Что же это такое? Оказалось – серный колчедан. Тут Бланкет снова обрел свою солидность, и вовремя, потому что к реке спускался конный отряд белых – да, друзья, белых, как мы с вами, и притом вооруженных.

Передовой всадник остановил коня на обрыве.
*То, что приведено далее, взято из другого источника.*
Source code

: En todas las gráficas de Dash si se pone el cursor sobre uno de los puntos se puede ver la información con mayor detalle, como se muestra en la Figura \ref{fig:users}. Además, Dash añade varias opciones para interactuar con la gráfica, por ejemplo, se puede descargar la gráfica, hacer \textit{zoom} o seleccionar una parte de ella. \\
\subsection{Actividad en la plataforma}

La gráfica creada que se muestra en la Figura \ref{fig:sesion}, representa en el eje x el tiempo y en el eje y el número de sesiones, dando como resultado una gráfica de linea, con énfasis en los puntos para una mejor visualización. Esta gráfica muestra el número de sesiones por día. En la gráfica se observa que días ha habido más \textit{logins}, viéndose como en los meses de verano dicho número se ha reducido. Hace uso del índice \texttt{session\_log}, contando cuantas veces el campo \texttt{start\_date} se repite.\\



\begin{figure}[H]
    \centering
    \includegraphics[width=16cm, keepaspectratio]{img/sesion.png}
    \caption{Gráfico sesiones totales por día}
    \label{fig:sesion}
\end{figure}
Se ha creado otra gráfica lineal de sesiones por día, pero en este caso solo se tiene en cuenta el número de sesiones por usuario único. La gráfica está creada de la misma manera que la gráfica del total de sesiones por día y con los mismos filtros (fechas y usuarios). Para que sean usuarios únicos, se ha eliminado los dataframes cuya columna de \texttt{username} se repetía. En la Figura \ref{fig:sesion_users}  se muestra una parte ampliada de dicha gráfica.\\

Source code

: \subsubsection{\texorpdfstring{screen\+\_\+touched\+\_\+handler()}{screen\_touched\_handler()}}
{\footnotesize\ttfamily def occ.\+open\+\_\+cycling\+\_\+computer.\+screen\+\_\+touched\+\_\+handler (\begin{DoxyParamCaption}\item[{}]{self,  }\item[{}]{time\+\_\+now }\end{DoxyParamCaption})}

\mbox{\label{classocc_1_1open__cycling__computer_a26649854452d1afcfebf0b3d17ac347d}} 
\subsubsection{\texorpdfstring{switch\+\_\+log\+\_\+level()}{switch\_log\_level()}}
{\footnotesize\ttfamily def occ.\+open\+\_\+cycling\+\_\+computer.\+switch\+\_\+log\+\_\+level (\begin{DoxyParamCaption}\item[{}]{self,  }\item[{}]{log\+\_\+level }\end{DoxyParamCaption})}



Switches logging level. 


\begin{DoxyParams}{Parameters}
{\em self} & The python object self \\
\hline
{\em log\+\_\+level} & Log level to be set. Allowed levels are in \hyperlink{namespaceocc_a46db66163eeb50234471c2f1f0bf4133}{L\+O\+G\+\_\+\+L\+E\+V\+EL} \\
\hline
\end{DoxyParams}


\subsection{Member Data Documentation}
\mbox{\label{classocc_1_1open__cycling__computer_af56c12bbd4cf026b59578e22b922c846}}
Рослый молодец, одетый так, как одеваются в Англии путешествующие богатые джентльмены, на руках перстни, да и все обличье отнюдь не простецкое, а поперек седла ружье. Он пристально оглядел нас и спросил:

– Ваша вера, незнакомцы?

– Сторонники свободной, всеблагой, очищенной… – с чувством начал Том Бланкет.

– Короче! Вы не на церковном собрании. Пуритане?

– Да, сэр.

– А здесь, в Виргинии, епископальная церковь. Законтрактованные есть?

– Есть, сэр.

– Советую всех в кандалы. Кругом бродят шайки индейцев, негров и беглых слуг. А сами вы немедля убирайтесь на север: диссентерам [122]122
  Диссентеры – от лат. dissentio – «не соглашаюсь». Противники государственной церкви.


[Закрыть]
нечего делать на земле короля.

– Позвольте, брат мой…

– Я вам не брат и не кузен. Отправляйтесь в Бостон и там сколько угодно распространяйте свои лжеучения. Увидим вас на берегу – будем стрелять.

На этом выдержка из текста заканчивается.